The prehistory sections of The National Museum of Scotland and the National Museum of Denmark yielded much inspiration: worked flintstones, carved antler bones, well-preserved fykes, and excavated shell middens. Motifs and textures are either directly taken from Mesolithic artefacts found in the Doggerland region (or surrounding areas) or use them as visual cues. The Mesolithic period was characterised by very geometric designs: lines, dots, circles and simple shapes. Shapes and motifs you will find throughout the collection, both in the knitting patterns and the illustrations.
It is difficult to determine what types of textiles Mesolithic people made, what materials they used and how they wore their clothes. Textiles are made from organic materials and therefore they decay over the thousands of years between the Mesolithic Era and today. Occasionally archaeologists unearth tiny treasures: a maritime excavation off the coast of Denmark discovered one single thread of spun plant material, for instance.
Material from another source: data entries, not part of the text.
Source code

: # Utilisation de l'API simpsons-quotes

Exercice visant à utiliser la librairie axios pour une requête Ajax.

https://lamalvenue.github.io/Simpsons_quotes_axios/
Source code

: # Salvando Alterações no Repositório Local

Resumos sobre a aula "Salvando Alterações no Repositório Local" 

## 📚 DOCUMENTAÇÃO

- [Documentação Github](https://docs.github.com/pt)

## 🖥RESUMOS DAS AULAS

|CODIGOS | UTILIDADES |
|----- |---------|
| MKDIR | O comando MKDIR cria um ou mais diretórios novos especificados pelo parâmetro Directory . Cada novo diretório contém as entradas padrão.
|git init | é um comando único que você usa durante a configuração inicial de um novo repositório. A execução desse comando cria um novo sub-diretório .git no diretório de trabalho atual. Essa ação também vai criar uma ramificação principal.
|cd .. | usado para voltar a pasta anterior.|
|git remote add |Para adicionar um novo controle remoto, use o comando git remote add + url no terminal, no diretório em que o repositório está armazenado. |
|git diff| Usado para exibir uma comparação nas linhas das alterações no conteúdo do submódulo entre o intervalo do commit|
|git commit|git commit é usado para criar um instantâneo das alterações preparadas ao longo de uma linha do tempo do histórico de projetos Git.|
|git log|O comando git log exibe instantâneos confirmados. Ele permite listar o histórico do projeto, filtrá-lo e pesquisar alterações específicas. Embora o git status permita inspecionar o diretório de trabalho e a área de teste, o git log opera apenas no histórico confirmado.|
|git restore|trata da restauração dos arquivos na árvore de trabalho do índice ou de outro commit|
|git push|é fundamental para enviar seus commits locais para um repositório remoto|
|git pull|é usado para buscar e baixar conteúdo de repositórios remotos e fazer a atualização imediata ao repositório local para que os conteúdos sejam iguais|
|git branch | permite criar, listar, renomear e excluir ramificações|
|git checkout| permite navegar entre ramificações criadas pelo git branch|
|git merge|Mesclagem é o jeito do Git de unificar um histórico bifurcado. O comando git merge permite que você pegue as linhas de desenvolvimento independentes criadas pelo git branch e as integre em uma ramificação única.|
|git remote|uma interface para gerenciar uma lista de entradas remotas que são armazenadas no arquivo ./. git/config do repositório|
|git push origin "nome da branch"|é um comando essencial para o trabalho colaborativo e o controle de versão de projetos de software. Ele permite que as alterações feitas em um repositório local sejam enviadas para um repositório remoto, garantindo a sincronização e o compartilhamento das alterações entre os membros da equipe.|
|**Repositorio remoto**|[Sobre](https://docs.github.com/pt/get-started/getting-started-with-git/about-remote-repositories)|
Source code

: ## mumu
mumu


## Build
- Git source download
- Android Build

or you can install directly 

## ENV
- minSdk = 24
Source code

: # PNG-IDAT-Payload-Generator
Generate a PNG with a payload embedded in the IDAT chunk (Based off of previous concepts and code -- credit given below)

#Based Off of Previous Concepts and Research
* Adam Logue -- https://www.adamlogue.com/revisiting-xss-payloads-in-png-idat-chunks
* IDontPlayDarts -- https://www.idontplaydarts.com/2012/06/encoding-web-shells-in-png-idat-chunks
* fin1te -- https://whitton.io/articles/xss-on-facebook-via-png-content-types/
The Doggerland collection does not seek to recreate Mesolithic textiles - but it wishes to prompt the imagination. Choose your materials with care - and think about the landscape and environment to which they belong.
Designing this collection was an exercise in psycho-geography for me and I would like to think that knitting these designs will become a journey through your personal landscapes too. I wanted to tell the story of a lost landscape but also remind you that we all walk in landscapes like Doggerland. Where we live was once covered by sea and in time will once again be covered.
The Mesolithic hunter-gatherers who lived 10,000 years ago were not all that different from you and me.
Doggerland: Knits from a Lost Landscape is available to pre-order until June 10. It costs £12 which is a special pre-order price (on June 10 going forward it will cost £15). The patterns will be released every few weeks and will be available as single downloads at £3 each.
Phew. I feel emotionally drained now!